9641 Demazière

Discovery
- Discovered by: E. W. Elst
- Discovery site: La Silla Obs.
- Discovery date: 12 August 1994

Designations
- Named after: Martine De Mazière (Belgian scientist)
- Alternative designations: 1994 PB_{30} · 1997 GY_{36}
- Minor planet category: main-belt · (inner)

Orbital characteristics
- Epoch 4 September 2017 (JD 2458000.5)
- Uncertainty parameter 0
- Observation arc: 25.44 yr (9,292 days)
- Aphelion: 2.7776 AU
- Perihelion: 2.1279 AU
- Semi-major axis: 2.4527 AU
- Eccentricity: 0.1324
- Orbital period (sidereal): 3.84 yr (1,403 days)
- Mean anomaly: 40.595°
- Mean motion: 0° 15^{m} 23.76^{s} / day
- Inclination: 4.7578°
- Longitude of ascending node: 222.02°
- Argument of perihelion: 60.654°

Physical characteristics
- Dimensions: 2.71 km (calculated)
- Synodic rotation period: 9.9121±0.0527 h
- Geometric albedo: 0.20 (assumed)
- Spectral type: S · V
- Absolute magnitude (H): 14.5 · 14.751±0.009 (R) · 14.73±0.22 · 15.2

= 9641 Demazière =

Asteroid

9641 Demazière, provisional designation , is a stony asteroid from the inner regions of the asteroid belt, approximately 3 kilometers in diameter. It was discovered by Belgian astronomer Eric Elst at ESO's La Silla Observatory site in northern Chile on 12 August 1994. The asteroid was named for Belgian scientist Martine De Mazière.

== Orbit and classification ==

Demazière orbits the Sun in the inner main-belt at a distance of 2.1–2.8 AU once every 3 years and 10 months (1,403 days). Its orbit has an eccentricity of 0.13 and an inclination of 5° with respect to the ecliptic. A first precovery was obtained by the Steward Observatory at Kitt Peak in 1991, extending the body's observation arc by 3 years prior to its official discovery observation at La Silla.

== Physical characteristics ==

Demazière has been characterized as a V-type asteroid by Pan-STARRS photometric survey.

=== Lightcurves ===

In November 2010, a rotational lightcurve of Demazière was obtained from photometric observations taken at the Palomar Transient Factory in California. It gave a rotation period of 9.9121 hours with a brightness amplitude of 0.9 magnitude (U=2).

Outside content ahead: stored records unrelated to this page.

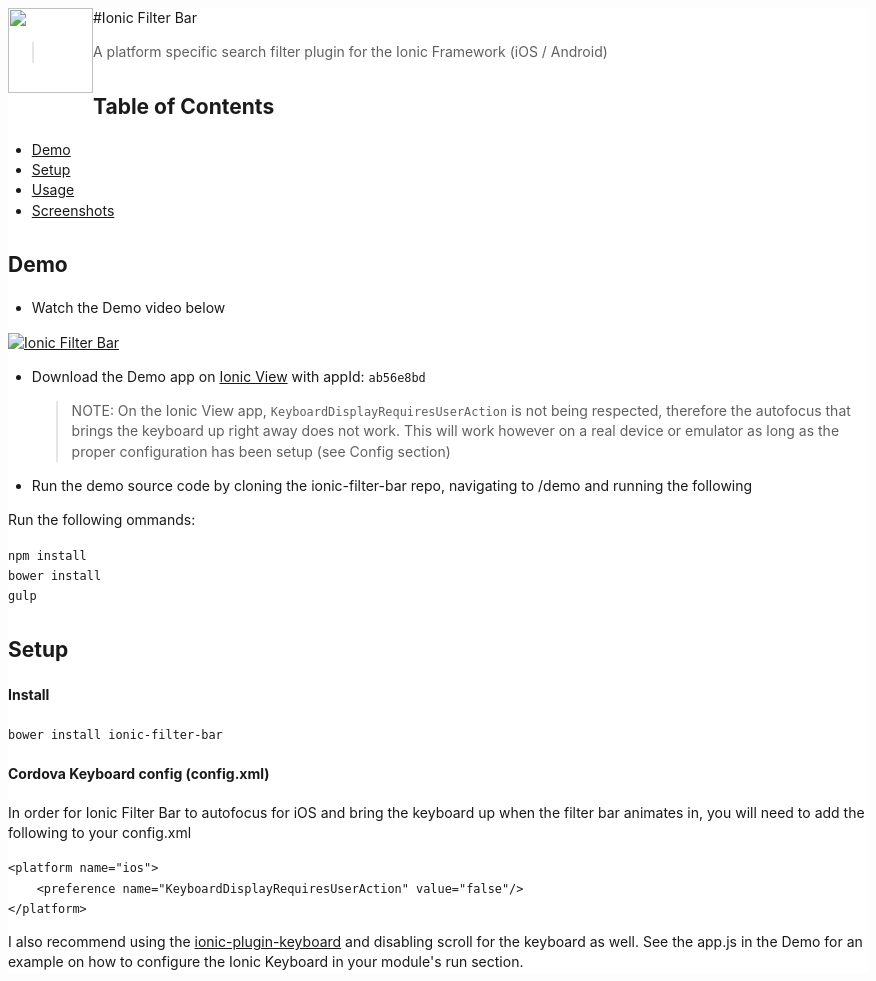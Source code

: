 <img src="demo/resources/icon.png" align="left" height="85" width="85">

#Ionic Filter Bar
>A platform specific search filter plugin for the Ionic Framework (iOS / Android)

## Table of Contents
 - [Demo](#demo)
 - [Setup](#setup)
 - [Usage](#usage)
 - [Screenshots](#screenshots)

## Demo

- Watch the Demo video below

[![Ionic Filter Bar](http://img.youtube.com/vi/6c3980HQKDs/0.jpg)](http://www.youtube.com/watch?v=6c3980HQKDs)

- Download the Demo app on [Ionic View](http://view.ionic.io/) with appId: `ab56e8bd`
  > NOTE:  On the Ionic View app, `KeyboardDisplayRequiresUserAction` is not being respected, therefore the autofocus that brings the keyboard up right away does not work.  This will work however on a real device
or emulator as long as the proper configuration has been setup (see Config section)

- Run the demo source code by cloning the ionic-filter-bar repo, navigating to /demo and running the following

Run the following ommands:

    npm install
    bower install
    gulp
    
## Setup

#### Install

`bower install ionic-filter-bar`

#### Cordova Keyboard config (config.xml)

In order for Ionic Filter Bar to autofocus for iOS and bring the keyboard up when the filter bar animates in,
you will need to add the following to your config.xml

    <platform name="ios">
        <preference name="KeyboardDisplayRequiresUserAction" value="false"/>
    </platform>

I also recommend using the [ionic-plugin-keyboard](https://github.com/driftyco/ionic-plugin-keyboard) and
disabling scroll for the keyboard as well.  See the app.js in the Demo for an example on how to configure the Ionic
Keyboard in your module's run section.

=== Diameter and albedo ===

The Collaborative Asteroid Lightcurve Link assumes a standard albedo for stony asteroids of 0.20 and calculates a diameter of 2.7 kilometers with an absolute magnitude of 15.2.

== Naming ==

This minor planet was named in honor of Belgian scientist Martine De Mazière (born 1960), director-general at the Belgian Institute for Space Aeronomy as of 2016. Working with the optical scanning of Earth's atmosphere, her research focuses on the effect of aerosols in the atmosphere's composition. Mazière has also assessed the post-Pinatubo NO_{2} reduction and recovery, using spectroscopic observations in the UV and visible made at the Swiss Sphinx Observatory (Jungfraujoch) over a period of 10 years.

The approved naming citation was published by the Minor Planet Center on 4 May 1999 (M.P.C. 34630).